What Is Being Measured
Air velocity or volume at the exterior termination with the dryer running on a heat cycle. The measurement establishes that exhaust air is actually leaving the building at a rate consistent with an unrestricted system.
Why It Matters More Than It Sounds
Consider two units on the same property, both cleaned on the same day. Unit A now exhausts freely. Unit B still shows restriction. Without airflow verification, both are marked complete and invoiced identically. With it, Unit B is immediately identified as having a physical duct problem: a crushed section, a disconnected run, a collapsed elbow, a nest further inside than the brush reached, or a duct so long it cannot move air regardless of cleanliness.
Unit B is the unit that catches fire. The cleaning did not fail — the duct is broken. Verification is how you find out.
What Restricted Airflow After Cleaning Tells You
- Crushed or kinked duct — often behind or beneath the appliance, or where a duct passes through framing
- Disconnected run — the duct terminates in a wall cavity or ceiling space and the exhaust is not leaving the building at all
- Excessive developed length — the run is longer than the code permits and simply cannot move sufficient air
- Failed damper — the flap is not opening
- Obstruction beyond brush reach — nesting or debris deeper than the cleaning reached
Each of these is a deficiency-report item with a specific remedy. None of them is fixed by cleaning again.
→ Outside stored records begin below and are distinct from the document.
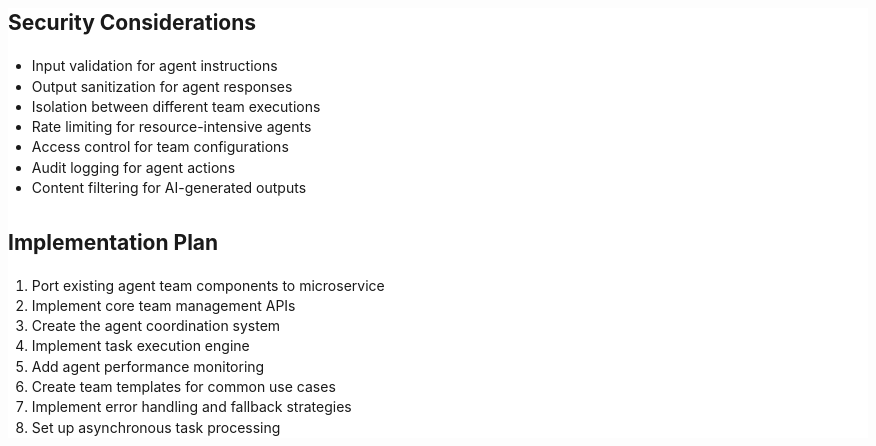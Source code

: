 ## Security Considerations

- Input validation for agent instructions
- Output sanitization for agent responses
- Isolation between different team executions
- Rate limiting for resource-intensive agents
- Access control for team configurations
- Audit logging for agent actions
- Content filtering for AI-generated outputs

## Implementation Plan

1. Port existing agent team components to microservice
2. Implement core team management APIs
3. Create the agent coordination system
4. Implement task execution engine
5. Add agent performance monitoring
6. Create team templates for common use cases
7. Implement error handling and fallback strategies
8. Set up asynchronous task processing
The Disconnected Duct Problem
This deserves separate mention. A duct that has come apart inside a wall or ceiling vents hot, moist, lint-laden air directly into the building structure. It builds moisture in insulation, deposits lint in the cavity, and — if it happens above a ceiling — accumulates fuel in exactly the space fire spreads through. Residents often report no problem at all, because their dryer works fine. Only airflow measurement at the termination reveals that nothing is coming out.
What to Ask Your Vendor
“Do you verify airflow at every unit after cleaning, and does the report show it?” A vendor who verifies by exception — only where the technician suspects a problem — is relying on suspicion where a measurement was available.
What We Do
Airflow is verified at every unit. Restricted units after cleaning are photographed, logged, and cross-referenced to the deficiency report with a specific probable cause and recommended remedy. Your maintenance team receives a punch list, not a mystery.